__EXERCISE BRIEF__
Go line by line through the listing below and copy those that hold "poate".
⁂
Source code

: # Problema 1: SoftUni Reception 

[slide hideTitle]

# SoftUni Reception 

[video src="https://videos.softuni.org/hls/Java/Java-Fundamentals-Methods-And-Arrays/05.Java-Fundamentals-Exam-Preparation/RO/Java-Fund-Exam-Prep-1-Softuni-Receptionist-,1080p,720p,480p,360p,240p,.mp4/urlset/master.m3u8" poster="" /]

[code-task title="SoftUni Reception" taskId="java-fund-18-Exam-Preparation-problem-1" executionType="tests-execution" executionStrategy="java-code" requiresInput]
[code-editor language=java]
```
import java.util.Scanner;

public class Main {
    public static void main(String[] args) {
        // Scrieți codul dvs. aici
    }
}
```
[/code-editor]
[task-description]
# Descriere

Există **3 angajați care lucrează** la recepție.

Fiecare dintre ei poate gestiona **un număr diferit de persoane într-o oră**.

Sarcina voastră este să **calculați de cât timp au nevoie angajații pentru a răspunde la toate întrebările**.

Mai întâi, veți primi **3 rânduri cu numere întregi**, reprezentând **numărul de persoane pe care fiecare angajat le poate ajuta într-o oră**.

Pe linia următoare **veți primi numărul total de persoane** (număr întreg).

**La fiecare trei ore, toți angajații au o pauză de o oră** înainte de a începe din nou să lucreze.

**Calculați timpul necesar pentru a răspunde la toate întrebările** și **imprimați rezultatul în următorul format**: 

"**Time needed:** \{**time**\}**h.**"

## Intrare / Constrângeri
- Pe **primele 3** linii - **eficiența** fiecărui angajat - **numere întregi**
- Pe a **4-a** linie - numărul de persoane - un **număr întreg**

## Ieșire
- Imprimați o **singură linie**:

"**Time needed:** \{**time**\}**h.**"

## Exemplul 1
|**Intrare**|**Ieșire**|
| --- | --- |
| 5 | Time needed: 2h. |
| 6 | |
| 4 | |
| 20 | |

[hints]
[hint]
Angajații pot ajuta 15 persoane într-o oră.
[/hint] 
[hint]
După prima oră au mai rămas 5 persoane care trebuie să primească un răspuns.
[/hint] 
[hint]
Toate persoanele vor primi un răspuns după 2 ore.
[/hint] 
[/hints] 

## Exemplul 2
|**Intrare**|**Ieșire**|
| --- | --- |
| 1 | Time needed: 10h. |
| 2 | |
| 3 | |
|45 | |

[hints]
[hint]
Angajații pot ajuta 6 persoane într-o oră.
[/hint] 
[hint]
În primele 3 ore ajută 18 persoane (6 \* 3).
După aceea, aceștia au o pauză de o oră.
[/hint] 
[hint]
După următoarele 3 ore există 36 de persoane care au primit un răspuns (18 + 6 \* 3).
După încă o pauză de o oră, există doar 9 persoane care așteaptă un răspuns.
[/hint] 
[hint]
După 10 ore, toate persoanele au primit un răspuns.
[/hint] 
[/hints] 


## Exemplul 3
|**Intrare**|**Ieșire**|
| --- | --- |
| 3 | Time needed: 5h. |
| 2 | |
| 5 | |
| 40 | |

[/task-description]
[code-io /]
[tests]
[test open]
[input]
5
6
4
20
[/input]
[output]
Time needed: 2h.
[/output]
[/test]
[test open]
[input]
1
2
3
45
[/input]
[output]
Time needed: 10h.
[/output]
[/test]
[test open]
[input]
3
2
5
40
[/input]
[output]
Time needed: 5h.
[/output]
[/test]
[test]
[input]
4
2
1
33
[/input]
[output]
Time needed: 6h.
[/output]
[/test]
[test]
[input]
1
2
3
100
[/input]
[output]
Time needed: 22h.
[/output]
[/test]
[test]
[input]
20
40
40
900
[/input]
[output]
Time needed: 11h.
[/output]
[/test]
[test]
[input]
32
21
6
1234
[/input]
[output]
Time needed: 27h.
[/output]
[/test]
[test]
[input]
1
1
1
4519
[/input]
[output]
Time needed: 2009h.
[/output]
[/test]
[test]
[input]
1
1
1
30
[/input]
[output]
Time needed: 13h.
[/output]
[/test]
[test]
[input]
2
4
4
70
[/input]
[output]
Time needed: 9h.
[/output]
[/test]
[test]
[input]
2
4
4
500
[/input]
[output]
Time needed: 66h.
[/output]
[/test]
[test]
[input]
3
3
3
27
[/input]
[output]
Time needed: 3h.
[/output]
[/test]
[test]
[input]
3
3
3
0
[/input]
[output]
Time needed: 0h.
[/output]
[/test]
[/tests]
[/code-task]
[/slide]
⁂
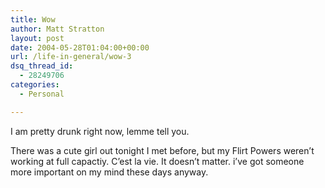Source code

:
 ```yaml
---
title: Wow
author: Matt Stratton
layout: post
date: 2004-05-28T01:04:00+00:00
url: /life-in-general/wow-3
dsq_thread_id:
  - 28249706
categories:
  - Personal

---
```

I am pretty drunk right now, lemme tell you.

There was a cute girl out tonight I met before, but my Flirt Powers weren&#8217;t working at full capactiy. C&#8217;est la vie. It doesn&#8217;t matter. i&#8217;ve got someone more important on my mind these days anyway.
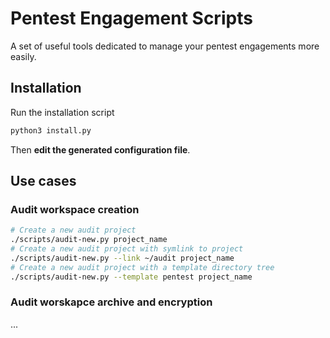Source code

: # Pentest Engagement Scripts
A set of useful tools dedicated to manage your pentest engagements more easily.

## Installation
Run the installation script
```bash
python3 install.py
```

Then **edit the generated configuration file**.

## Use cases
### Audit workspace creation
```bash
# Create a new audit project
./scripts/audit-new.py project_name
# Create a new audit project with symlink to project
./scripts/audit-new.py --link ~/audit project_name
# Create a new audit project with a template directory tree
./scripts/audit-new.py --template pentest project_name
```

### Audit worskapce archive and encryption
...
⁂
__WRITTEN ANSWER__
Fiecare dintre ei poate gestiona **un număr diferit de persoane într-o oră**.
Mai întâi, veți primi **3 rânduri cu numere întregi**, reprezentând **numărul de persoane pe care fiecare angajat le poate ajuta într-o oră**.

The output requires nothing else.